Task requirements → The lines from the start of the data up to and including the one with "SKT T1 kkOma(關" should be returned exactly, and nothing else.

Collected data
★ ★ ★ ★ ★ ★ ★

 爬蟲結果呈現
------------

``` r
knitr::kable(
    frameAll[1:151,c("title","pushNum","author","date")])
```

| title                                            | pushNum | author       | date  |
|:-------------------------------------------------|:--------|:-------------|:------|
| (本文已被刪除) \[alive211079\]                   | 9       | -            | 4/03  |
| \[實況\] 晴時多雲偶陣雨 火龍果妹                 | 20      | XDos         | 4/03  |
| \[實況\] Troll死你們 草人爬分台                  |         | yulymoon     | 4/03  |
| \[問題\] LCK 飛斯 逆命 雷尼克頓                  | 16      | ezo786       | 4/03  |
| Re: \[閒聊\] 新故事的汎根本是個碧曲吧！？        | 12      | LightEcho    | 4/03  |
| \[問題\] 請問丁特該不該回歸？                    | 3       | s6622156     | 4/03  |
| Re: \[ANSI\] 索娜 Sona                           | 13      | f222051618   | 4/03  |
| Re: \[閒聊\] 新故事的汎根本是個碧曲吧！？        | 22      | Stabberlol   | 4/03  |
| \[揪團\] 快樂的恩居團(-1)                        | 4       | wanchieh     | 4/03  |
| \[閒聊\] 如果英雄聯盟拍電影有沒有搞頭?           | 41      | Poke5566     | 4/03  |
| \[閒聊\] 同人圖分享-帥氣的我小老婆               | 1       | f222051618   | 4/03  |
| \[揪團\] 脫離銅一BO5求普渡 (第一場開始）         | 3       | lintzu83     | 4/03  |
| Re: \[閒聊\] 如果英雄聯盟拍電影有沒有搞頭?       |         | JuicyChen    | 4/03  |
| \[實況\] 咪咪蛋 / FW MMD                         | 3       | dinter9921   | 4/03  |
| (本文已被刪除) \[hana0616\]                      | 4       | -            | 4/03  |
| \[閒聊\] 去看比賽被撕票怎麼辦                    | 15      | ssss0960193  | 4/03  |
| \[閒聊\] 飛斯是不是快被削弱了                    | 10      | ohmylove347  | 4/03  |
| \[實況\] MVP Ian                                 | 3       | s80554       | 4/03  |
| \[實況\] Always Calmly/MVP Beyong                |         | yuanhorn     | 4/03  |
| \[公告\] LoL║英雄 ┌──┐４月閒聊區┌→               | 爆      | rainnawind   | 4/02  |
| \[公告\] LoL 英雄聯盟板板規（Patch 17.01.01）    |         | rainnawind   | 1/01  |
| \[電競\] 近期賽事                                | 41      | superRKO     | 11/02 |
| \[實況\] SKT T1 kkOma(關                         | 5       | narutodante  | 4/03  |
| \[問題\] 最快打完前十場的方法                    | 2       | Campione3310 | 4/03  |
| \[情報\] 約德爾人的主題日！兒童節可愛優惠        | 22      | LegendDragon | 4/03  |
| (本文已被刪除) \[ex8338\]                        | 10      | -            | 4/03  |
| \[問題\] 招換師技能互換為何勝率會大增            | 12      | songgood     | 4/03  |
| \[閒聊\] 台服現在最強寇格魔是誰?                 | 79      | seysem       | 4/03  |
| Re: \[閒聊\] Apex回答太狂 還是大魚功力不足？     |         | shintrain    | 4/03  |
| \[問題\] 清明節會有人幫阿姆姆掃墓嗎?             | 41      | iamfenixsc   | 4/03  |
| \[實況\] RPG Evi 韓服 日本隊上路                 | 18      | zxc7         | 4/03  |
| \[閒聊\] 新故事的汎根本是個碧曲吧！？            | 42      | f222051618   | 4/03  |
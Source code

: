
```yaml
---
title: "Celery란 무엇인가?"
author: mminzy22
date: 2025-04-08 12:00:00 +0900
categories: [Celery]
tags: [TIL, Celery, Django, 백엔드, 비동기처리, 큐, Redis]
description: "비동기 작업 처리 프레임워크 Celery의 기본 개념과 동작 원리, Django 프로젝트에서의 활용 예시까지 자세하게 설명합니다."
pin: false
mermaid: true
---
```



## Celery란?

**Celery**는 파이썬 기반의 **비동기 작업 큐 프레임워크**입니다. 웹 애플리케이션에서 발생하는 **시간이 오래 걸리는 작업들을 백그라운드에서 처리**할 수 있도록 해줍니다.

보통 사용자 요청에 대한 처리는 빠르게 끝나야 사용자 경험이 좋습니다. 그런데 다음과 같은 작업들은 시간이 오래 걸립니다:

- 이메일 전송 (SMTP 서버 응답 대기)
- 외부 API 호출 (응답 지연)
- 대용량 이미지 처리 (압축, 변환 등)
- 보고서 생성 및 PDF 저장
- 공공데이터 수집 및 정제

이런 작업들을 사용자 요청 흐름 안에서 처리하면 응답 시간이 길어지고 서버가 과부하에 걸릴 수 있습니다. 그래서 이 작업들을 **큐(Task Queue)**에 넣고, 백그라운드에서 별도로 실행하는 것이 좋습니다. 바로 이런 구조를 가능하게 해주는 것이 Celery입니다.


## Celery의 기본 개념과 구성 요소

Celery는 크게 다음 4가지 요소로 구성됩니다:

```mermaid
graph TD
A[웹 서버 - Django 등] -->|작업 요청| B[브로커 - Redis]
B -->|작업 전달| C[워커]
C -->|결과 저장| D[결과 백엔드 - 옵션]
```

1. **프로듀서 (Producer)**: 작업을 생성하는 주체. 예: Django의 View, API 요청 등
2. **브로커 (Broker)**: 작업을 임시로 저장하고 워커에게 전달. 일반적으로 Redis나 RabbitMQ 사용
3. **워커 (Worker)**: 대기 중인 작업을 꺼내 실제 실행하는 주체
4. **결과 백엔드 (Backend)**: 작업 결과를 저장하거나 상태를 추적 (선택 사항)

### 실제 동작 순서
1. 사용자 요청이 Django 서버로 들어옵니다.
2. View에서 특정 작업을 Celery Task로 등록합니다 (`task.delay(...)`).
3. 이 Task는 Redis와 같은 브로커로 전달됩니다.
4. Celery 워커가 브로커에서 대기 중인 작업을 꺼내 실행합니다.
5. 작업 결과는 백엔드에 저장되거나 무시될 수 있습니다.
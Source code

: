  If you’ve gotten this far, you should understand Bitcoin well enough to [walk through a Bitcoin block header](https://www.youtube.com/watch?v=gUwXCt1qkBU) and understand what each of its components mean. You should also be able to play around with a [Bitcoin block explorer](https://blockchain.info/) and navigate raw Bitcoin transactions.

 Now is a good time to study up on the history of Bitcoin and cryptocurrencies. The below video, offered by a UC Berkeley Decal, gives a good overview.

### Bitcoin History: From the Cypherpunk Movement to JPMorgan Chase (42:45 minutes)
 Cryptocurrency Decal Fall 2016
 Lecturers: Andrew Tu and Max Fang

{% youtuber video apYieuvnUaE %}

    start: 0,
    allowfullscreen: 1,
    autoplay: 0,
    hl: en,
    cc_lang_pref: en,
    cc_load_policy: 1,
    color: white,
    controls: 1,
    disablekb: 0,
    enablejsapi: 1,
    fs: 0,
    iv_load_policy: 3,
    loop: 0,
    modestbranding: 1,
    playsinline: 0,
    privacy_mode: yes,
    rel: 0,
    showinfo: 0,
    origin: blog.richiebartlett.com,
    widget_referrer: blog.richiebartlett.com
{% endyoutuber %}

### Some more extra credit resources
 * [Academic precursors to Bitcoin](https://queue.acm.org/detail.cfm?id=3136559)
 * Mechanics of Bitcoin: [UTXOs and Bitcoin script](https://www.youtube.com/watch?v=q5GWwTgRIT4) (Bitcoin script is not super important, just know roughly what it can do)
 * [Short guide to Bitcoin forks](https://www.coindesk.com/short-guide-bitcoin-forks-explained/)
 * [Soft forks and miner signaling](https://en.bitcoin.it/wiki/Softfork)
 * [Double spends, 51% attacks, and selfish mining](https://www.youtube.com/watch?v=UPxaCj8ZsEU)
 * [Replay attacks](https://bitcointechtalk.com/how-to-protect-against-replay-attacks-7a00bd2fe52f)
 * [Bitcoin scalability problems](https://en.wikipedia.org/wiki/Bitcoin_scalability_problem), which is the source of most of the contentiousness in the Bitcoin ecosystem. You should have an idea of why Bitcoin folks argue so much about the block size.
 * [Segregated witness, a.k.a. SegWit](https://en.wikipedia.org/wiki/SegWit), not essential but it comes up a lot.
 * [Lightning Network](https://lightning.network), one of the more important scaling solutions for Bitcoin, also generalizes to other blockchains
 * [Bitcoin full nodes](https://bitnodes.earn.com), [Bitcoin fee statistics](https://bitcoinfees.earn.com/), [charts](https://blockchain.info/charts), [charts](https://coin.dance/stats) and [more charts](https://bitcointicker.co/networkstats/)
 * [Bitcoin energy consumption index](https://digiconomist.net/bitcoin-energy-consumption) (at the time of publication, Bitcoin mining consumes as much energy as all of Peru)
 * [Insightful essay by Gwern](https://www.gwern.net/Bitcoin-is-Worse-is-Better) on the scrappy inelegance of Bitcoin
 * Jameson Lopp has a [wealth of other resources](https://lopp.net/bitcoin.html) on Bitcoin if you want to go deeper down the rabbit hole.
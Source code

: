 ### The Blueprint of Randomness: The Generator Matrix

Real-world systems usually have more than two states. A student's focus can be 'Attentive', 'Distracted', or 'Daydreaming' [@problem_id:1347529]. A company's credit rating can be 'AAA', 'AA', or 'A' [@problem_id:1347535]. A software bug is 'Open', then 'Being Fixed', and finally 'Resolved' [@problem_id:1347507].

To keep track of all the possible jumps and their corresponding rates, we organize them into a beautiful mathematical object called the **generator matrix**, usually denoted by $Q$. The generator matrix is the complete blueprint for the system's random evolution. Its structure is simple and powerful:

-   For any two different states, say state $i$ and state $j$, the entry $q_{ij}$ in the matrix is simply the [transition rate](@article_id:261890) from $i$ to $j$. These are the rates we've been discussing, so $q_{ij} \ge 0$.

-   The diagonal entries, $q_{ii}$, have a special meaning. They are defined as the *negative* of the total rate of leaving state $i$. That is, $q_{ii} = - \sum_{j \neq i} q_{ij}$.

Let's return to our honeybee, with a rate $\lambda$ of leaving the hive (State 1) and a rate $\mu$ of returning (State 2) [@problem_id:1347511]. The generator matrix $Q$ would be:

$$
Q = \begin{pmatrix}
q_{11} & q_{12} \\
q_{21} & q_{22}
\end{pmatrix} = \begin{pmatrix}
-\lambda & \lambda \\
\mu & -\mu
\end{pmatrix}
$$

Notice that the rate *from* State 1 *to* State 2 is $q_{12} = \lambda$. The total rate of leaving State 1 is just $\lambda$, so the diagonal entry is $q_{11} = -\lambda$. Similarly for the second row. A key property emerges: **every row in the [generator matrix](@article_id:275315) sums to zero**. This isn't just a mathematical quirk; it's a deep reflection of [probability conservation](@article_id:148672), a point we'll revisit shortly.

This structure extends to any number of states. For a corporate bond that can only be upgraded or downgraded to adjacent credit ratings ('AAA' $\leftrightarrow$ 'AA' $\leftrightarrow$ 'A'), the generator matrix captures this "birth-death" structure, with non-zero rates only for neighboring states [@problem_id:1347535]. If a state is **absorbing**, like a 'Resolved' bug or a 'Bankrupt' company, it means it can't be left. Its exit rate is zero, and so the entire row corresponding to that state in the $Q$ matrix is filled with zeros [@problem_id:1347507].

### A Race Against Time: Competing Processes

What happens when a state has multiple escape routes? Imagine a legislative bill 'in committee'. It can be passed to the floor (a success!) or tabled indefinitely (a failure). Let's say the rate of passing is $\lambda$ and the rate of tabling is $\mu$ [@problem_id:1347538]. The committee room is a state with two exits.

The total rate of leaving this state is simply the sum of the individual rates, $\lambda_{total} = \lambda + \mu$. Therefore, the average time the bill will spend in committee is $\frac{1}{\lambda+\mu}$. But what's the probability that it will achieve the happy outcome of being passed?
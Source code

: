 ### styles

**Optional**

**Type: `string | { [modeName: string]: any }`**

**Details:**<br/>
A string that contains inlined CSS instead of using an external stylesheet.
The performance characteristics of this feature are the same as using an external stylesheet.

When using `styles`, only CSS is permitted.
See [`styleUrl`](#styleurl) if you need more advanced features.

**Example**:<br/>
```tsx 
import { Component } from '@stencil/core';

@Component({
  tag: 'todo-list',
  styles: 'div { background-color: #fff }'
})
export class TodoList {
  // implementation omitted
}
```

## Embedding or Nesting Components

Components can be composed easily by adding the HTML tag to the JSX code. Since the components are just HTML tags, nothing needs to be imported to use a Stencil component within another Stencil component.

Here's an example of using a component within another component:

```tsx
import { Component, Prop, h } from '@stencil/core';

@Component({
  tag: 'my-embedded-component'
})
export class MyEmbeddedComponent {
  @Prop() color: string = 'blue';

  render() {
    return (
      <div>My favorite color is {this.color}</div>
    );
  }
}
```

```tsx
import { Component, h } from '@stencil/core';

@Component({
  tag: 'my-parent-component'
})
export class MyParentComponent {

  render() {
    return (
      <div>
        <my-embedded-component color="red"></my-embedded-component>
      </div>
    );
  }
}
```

★ ★ ★ ★ ★ ★ ★

Answer below →
 爬蟲結果呈現
------------

``` r
knitr::kable(
    frameAll[1:151,c("title","pushNum","author","date")])
```

| title                                            | pushNum | author       | date  |
|:-------------------------------------------------|:--------|:-------------|:------|
| (本文已被刪除) \[alive211079\]                   | 9       | -            | 4/03  |
| \[實況\] 晴時多雲偶陣雨 火龍果妹                 | 20      | XDos         | 4/03  |
| \[實況\] Troll死你們 草人爬分台                  |         | yulymoon     | 4/03  |
| \[問題\] LCK 飛斯 逆命 雷尼克頓                  | 16      | ezo786       | 4/03  |
| Re: \[閒聊\] 新故事的汎根本是個碧曲吧！？        | 12      | LightEcho    | 4/03  |
| \[問題\] 請問丁特該不該回歸？                    | 3       | s6622156     | 4/03  |
| Re: \[ANSI\] 索娜 Sona                           | 13      | f222051618   | 4/03  |
| Re: \[閒聊\] 新故事的汎根本是個碧曲吧！？        | 22      | Stabberlol   | 4/03  |
| \[揪團\] 快樂的恩居團(-1)                        | 4       | wanchieh     | 4/03  |
| \[閒聊\] 如果英雄聯盟拍電影有沒有搞頭?           | 41      | Poke5566     | 4/03  |
| \[閒聊\] 同人圖分享-帥氣的我小老婆               | 1       | f222051618   | 4/03  |
| \[揪團\] 脫離銅一BO5求普渡 (第一場開始）         | 3       | lintzu83     | 4/03  |
| Re: \[閒聊\] 如果英雄聯盟拍電影有沒有搞頭?       |         | JuicyChen    | 4/03  |
| \[實況\] 咪咪蛋 / FW MMD                         | 3       | dinter9921   | 4/03  |
| (本文已被刪除) \[hana0616\]                      | 4       | -            | 4/03  |
| \[閒聊\] 去看比賽被撕票怎麼辦                    | 15      | ssss0960193  | 4/03  |
| \[閒聊\] 飛斯是不是快被削弱了                    | 10      | ohmylove347  | 4/03  |
| \[實況\] MVP Ian                                 | 3       | s80554       | 4/03  |
| \[實況\] Always Calmly/MVP Beyong                |         | yuanhorn     | 4/03  |
| \[公告\] LoL║英雄 ┌──┐４月閒聊區┌→               | 爆      | rainnawind   | 4/02  |
| \[公告\] LoL 英雄聯盟板板規（Patch 17.01.01）    |         | rainnawind   | 1/01  |
| \[電競\] 近期賽事                                | 41      | superRKO     | 11/02 |
| \[實況\] SKT T1 kkOma(關                         | 5       | narutodante  | 4/03  |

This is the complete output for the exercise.